U.S. Shifts AI Regulatory Approach: New Executive Order on AI Safety and Cybersecurity Signed
- What was proposed and what changed?
- Key Provisions
- Business Implications
- Contact a lawyer for further information
On June 2, 2026, President Donald Trump signed the Executive Order “Promoting Advanced Artificial Intelligence Innovation and Security.” The document resolves the regulatory uncertainty that arose following the withdrawal of the previous draft on May 21, 2026, but takes a fundamentally different approach: rather than establishing a prior government review mechanism, the Order introduces a voluntary industry engagement framework and shifts the regulatory focus to cybersecurity.
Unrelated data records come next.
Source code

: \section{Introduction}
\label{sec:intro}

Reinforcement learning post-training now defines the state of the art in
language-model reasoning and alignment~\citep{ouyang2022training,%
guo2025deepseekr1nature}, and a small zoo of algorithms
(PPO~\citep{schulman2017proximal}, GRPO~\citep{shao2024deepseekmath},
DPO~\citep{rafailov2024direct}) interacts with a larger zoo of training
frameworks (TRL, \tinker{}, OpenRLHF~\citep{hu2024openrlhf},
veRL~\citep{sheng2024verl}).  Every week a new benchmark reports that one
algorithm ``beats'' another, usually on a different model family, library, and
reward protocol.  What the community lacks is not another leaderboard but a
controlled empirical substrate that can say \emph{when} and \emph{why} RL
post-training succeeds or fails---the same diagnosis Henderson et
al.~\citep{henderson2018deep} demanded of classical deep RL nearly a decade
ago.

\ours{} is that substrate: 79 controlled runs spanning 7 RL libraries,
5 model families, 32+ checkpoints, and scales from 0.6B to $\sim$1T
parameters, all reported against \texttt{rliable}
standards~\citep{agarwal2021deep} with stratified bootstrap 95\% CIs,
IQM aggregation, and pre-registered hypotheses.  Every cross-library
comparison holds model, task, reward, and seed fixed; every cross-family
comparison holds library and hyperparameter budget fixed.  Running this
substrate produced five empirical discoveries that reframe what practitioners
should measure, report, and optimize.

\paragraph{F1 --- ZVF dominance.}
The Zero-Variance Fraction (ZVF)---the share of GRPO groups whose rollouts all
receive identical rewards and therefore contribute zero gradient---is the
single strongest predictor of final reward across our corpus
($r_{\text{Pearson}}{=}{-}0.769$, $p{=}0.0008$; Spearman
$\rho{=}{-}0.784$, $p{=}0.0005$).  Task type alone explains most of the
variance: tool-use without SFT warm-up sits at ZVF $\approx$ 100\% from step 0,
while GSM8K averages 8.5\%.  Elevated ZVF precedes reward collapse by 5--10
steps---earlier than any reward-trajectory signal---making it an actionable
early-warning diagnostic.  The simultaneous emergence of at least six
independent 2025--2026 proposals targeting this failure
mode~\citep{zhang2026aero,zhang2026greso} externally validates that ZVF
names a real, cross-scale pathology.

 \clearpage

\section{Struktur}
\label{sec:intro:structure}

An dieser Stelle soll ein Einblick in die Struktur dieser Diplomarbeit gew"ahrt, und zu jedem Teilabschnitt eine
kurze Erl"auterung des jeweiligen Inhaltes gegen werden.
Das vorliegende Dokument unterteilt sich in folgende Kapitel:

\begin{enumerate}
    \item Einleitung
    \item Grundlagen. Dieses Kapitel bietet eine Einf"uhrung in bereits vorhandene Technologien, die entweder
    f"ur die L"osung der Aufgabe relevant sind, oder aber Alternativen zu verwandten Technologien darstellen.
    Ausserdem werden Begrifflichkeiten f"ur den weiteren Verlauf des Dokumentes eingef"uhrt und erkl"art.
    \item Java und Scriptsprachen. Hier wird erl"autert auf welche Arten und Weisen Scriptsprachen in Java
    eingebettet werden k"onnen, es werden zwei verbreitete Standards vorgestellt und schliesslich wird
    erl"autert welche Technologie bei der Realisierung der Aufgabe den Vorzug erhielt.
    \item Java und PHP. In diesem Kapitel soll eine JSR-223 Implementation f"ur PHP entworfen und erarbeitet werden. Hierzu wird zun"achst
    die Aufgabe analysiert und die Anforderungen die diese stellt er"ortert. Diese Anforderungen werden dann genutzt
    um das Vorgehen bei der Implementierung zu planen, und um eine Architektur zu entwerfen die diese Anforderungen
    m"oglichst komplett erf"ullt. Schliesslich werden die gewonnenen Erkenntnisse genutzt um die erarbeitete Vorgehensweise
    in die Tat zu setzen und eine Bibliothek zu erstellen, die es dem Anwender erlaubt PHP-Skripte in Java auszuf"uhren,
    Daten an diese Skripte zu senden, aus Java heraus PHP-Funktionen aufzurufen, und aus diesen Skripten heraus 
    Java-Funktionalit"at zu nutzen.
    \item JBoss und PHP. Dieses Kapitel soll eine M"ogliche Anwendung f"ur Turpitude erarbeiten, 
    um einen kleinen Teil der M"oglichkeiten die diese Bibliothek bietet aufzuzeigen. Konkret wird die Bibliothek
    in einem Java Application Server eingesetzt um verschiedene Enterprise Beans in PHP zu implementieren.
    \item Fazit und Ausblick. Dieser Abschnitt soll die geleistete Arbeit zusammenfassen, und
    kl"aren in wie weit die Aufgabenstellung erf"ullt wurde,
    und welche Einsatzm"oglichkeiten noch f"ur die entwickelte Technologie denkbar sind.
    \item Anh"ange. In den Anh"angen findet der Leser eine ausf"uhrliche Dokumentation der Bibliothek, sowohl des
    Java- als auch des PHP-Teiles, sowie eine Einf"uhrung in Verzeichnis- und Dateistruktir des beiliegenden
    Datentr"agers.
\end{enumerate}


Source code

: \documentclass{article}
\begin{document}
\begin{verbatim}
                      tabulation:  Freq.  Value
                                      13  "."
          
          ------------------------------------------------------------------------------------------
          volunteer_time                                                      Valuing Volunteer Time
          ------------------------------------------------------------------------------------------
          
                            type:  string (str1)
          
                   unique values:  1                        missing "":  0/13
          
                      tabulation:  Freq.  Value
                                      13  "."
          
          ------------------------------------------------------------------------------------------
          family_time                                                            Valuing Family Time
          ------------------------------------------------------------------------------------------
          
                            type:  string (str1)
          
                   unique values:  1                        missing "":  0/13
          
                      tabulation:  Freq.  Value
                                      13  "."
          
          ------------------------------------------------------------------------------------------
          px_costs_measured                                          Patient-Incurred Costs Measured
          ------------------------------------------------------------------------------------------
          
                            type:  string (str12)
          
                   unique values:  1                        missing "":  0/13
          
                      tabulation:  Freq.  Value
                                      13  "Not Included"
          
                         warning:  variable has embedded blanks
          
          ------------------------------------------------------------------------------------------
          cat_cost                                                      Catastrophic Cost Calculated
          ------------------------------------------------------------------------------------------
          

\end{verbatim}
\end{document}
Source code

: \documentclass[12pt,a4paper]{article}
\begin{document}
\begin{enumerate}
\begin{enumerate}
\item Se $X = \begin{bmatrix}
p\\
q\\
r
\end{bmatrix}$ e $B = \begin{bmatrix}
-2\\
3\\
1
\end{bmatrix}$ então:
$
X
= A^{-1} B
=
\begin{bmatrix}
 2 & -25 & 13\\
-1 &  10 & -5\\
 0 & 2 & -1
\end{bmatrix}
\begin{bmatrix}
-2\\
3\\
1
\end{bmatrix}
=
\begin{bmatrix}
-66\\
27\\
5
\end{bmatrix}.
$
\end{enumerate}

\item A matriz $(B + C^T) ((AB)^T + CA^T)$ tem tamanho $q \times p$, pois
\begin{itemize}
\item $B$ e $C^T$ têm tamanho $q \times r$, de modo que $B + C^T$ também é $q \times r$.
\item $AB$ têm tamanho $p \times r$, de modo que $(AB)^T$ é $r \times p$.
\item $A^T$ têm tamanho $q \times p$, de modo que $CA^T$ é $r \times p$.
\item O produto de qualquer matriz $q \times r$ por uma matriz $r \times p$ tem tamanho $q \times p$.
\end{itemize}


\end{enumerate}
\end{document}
What was proposed and what changed?
The draft withdrawn in May had required mandatory submission of frontier models to federal agencies for up to 90 days prior to public release, with the Department of Commerce as the coordinating authority. Industry objected: established technical expertise in cybersecurity is concentrated in CISA and NIST, not the Department of Commerce. Furthermore, the 90-day submission window would have precluded parallel testing by allied governments, and the mechanism duplicated voluntary testing already conducted through the Department of Commerce's AI Safety Institute.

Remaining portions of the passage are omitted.